Love at First Sight

By Tim Butler | Posted at 11:59 PM

My good friend and misguided political pundit Jason used a song from Brandy in his Facebook status yesterday. It was a quip about the impossibility of falling in love overnight. I got a little carried away as part of my response, so I thought I'd use it as a blog post for your concern or amusement.

Objection 1. It seems that love at first sight, or at least the close proximation thereof, is not possible. For love is too deep a thing to occur so quickly.

Objection 2. It should be noted that if the thing were not impossible, past occurrences would at least suggest it unwise.

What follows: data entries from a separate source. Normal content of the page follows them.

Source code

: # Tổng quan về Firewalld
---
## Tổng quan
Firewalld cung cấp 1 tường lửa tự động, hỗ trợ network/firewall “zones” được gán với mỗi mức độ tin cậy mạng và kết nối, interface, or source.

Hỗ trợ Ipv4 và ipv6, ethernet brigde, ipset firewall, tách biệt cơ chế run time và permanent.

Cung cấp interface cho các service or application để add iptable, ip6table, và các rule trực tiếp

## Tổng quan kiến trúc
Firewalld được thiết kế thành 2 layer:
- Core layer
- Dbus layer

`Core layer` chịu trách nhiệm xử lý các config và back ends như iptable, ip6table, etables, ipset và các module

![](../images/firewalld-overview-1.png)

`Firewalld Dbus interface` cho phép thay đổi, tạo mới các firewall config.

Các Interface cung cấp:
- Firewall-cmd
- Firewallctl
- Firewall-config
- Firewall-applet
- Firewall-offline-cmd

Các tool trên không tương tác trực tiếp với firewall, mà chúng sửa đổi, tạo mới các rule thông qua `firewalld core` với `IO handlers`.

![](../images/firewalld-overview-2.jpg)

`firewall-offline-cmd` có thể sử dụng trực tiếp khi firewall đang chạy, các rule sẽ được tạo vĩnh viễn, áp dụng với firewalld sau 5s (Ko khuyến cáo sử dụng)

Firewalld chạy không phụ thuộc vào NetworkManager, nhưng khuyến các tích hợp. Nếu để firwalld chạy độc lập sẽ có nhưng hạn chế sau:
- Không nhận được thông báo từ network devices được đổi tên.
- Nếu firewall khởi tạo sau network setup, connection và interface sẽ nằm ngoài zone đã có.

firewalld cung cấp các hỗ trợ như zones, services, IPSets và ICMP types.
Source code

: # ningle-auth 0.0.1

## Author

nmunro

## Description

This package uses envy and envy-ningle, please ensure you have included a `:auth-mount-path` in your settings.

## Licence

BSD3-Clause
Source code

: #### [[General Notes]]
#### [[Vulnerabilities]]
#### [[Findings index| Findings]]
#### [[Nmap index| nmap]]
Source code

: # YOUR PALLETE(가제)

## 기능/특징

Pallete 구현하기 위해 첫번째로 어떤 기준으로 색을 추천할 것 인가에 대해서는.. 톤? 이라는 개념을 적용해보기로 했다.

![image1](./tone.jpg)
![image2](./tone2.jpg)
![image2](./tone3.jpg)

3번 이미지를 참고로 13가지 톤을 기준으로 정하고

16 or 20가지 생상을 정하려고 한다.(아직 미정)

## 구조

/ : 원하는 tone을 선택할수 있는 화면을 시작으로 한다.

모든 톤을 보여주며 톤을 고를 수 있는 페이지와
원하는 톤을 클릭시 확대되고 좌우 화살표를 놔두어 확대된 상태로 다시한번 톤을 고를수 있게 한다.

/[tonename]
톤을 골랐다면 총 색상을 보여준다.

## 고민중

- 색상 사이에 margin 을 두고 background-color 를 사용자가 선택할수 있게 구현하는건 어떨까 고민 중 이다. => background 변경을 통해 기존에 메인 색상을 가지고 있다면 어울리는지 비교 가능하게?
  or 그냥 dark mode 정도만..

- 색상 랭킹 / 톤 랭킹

On the contrary, the thing seems quite possible and is retold throughout literature, for example, Dante's love of Beatrice and the many cases of love (often crossed with mistaken identity) in the works of Shakespeare. These cases resonate with humanity, and only that which is “the mirror up to nature,” as Hamlet says, resonate with the soul.

I answer that the objections confuse the thing's accidents with its substance. That love is complex and deep need not be tied to a particular time frame always, even if it is frequently. Neither should its most close resemblance to its ideal form be taken to imply that it cannot occur less ideally in its material realization.

And, we may add that what wisdom is with concern to this matter is difficult to discern. If it were Romeo's fate to fall in love with Juliet, was it unwise merely because it led to their mutual demise? Or was it ultimately wise since it was in accord with fate? Perhaps Romeo would have killed himself later out of depression when Juliet was betrothed to another had he not fallen in love overnight but rather more slowly. Would there have been a net gain in happiness then? Likely not, for maybe Juliet would have secretly remained an admirer of Romeo and hence would kill herself too. In any case, unrequited love would have unnecessarily been involved then, as both Romeo and Juliet would have mistaken the views of the other, heaping further sadness upon their souls before their untimely deaths. But having already married someone else, Juliet would now lead to two broken hearts rather than one.

Moreover, though the ideal form may take time to develop, the ideal form is not actually achieved even over long periods of time for, as it is written, a curse exists upon love (Gen. 3.16). Therefore, if one only considers romantic love by its ideal form, then it does not exist in the present human condition. But even the objector does not accept this premise, which is indeed flawed.

Reply to Objection 1. As we have seen, this is based upon a confusion of form with its material realization.

Reply to Objection 2. Likewise it has been shown that the wisdom of the occurence is none too easily judged. To assume the accident of unwise decision is the essence of love at first sight is a matter of confusion. It may be proverbially true, but should be taken as something to which possible exceptions can occur.